** Data supplied follows **

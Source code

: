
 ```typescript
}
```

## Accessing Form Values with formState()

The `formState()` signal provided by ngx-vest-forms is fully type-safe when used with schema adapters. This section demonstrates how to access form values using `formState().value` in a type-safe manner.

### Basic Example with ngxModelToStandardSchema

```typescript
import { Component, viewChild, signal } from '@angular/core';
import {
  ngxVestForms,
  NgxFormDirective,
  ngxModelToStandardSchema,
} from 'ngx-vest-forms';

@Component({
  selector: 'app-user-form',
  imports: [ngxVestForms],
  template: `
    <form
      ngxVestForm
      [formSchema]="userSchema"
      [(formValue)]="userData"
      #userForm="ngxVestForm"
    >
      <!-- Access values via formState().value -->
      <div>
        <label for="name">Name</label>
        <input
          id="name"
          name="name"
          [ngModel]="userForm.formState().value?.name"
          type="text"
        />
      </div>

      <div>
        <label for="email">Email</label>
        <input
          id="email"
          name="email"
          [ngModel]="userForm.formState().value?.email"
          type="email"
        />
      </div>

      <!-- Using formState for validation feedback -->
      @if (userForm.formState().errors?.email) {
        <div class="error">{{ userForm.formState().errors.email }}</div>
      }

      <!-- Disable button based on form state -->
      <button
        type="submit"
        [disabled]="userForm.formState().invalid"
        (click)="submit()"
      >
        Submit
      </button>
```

** End of Data supplied **
** Data supplied follows **

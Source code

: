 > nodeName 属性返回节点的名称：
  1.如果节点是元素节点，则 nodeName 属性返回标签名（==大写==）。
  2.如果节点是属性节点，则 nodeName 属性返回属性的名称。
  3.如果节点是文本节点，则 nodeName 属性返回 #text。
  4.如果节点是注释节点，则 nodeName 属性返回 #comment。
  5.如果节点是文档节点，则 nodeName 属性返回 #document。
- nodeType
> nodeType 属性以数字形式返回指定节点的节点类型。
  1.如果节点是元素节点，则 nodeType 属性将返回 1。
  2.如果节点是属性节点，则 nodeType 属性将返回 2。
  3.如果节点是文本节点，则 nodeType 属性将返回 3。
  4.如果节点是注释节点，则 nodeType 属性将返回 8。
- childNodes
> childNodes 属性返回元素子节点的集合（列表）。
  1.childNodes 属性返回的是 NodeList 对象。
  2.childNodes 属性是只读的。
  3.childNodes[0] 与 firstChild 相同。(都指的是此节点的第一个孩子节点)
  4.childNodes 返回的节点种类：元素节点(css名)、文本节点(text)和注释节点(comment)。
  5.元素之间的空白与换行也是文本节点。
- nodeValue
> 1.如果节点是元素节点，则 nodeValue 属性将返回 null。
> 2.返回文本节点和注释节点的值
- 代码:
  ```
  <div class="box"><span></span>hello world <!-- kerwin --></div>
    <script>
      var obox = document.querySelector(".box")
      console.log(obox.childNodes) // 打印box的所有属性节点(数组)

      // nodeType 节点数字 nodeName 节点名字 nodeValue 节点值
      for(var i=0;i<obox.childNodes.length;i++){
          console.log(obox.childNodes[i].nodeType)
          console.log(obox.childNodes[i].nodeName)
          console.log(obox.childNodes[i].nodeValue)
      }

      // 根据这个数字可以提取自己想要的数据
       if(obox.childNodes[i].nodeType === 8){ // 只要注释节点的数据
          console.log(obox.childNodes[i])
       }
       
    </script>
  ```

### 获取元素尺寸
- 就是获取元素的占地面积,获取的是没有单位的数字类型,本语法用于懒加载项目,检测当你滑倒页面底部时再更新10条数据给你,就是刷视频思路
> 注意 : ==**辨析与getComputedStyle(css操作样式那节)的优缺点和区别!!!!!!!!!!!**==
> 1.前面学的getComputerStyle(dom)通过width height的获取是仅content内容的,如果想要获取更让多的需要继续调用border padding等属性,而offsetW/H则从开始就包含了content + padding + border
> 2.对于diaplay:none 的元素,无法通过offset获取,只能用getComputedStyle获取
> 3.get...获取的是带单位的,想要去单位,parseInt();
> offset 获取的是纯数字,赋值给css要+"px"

** End of Data supplied **

**How to complete this task**
Within the material above, find every line containing the word "如果节点是属性节点" and copy it.

**The completed task**
  2.如果节点是属性节点，则 nodeName 属性返回属性的名称。
  2.如果节点是属性节点，则 nodeType 属性将返回 2。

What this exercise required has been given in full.